Data for this exercise:
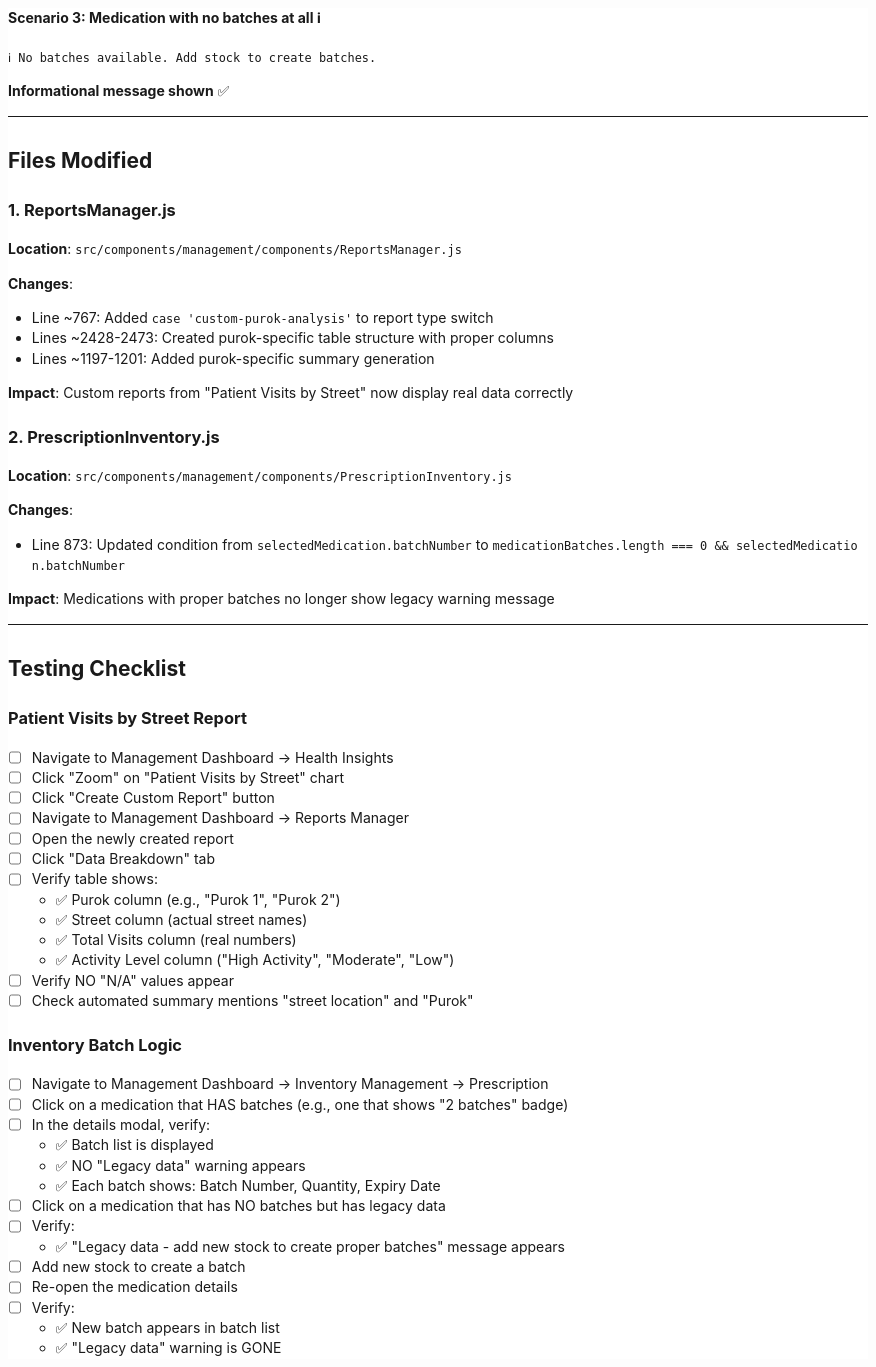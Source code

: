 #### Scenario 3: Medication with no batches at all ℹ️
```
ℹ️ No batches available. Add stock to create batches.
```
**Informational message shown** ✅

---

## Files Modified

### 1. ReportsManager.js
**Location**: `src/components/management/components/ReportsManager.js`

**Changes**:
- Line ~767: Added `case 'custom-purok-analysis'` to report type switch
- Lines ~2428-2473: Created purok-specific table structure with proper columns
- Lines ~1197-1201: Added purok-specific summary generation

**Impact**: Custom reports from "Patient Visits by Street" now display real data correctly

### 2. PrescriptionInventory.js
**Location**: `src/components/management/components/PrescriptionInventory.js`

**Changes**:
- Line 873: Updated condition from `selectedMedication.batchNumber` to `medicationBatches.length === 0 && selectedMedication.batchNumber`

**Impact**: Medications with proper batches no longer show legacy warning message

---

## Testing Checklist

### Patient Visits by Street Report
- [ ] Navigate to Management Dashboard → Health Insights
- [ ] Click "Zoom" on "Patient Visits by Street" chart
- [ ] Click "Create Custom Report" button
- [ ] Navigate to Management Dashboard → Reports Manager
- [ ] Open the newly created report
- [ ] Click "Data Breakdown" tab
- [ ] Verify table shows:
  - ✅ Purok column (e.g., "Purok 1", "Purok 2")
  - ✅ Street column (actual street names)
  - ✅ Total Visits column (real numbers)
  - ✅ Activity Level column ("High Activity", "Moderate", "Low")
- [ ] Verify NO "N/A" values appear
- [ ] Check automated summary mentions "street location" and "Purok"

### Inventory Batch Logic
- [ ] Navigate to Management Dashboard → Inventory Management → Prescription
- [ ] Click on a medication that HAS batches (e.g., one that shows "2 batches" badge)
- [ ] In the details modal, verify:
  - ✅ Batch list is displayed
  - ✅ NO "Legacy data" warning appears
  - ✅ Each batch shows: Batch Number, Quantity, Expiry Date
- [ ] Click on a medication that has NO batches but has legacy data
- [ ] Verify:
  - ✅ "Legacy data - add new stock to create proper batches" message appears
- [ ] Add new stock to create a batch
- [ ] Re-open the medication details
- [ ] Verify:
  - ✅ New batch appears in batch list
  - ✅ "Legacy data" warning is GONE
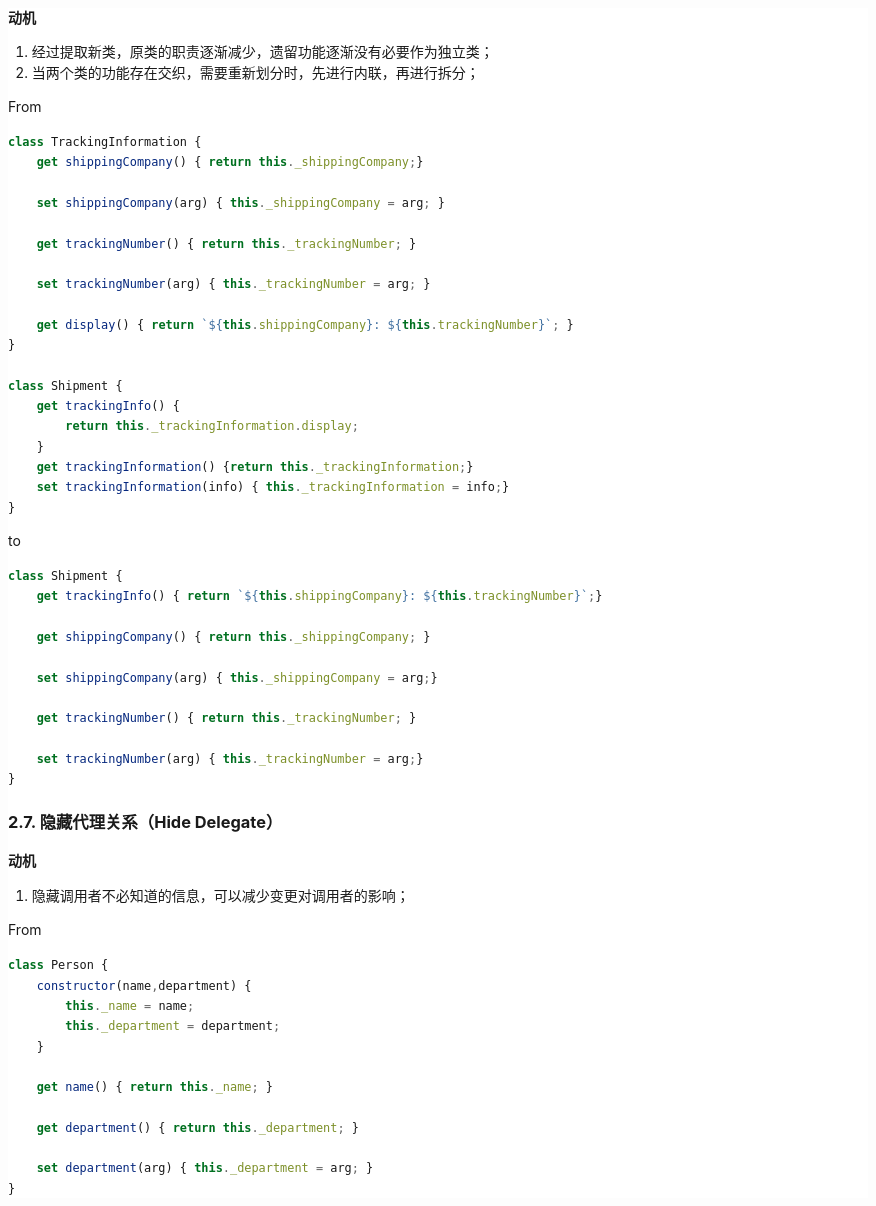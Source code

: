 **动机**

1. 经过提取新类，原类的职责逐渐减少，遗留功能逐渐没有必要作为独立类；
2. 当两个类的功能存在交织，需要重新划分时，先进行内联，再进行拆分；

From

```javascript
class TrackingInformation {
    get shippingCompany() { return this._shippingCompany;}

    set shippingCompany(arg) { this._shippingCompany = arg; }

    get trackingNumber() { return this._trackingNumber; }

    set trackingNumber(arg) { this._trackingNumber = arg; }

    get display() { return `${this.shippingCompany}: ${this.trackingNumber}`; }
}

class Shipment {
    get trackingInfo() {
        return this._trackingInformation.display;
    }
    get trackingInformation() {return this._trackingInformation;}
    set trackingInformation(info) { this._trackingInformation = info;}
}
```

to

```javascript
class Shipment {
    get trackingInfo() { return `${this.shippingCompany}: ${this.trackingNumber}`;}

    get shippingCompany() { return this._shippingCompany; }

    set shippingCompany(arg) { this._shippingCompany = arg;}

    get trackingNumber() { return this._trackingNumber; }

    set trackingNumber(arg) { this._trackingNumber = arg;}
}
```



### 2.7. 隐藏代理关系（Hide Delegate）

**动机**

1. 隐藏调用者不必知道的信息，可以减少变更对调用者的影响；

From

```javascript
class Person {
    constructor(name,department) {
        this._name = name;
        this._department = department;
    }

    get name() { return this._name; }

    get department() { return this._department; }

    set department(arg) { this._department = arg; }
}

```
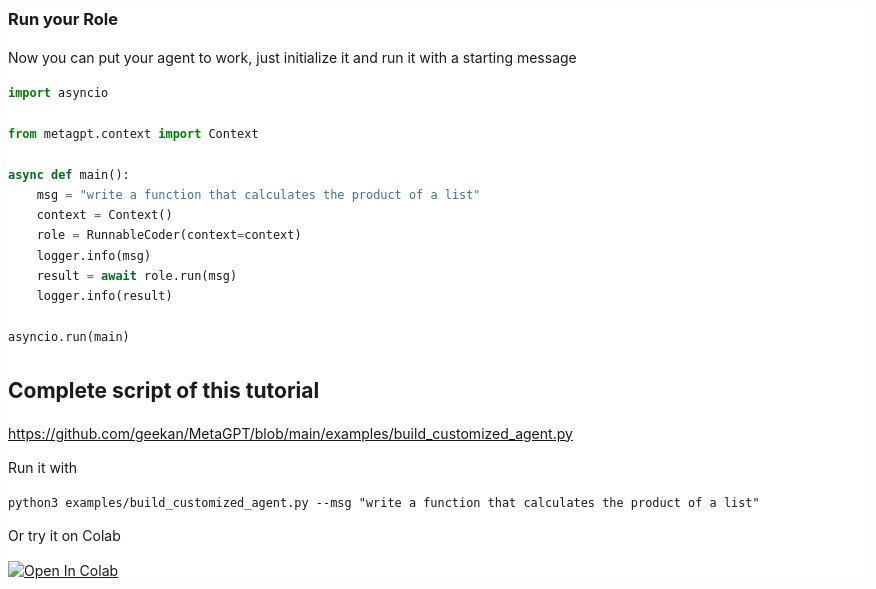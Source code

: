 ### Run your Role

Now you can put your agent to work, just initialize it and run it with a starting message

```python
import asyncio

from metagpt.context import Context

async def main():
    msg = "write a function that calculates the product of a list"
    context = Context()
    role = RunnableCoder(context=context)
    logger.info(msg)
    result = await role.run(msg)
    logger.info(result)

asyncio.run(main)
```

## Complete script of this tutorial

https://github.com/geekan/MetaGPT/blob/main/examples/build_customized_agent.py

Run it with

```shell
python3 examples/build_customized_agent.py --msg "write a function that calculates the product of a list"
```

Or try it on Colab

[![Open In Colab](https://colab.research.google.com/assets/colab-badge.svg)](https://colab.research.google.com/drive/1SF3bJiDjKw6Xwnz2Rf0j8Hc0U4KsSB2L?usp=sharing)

Task brief: Write down how many lines above contain the string "return", and nothing besides.

Response: 10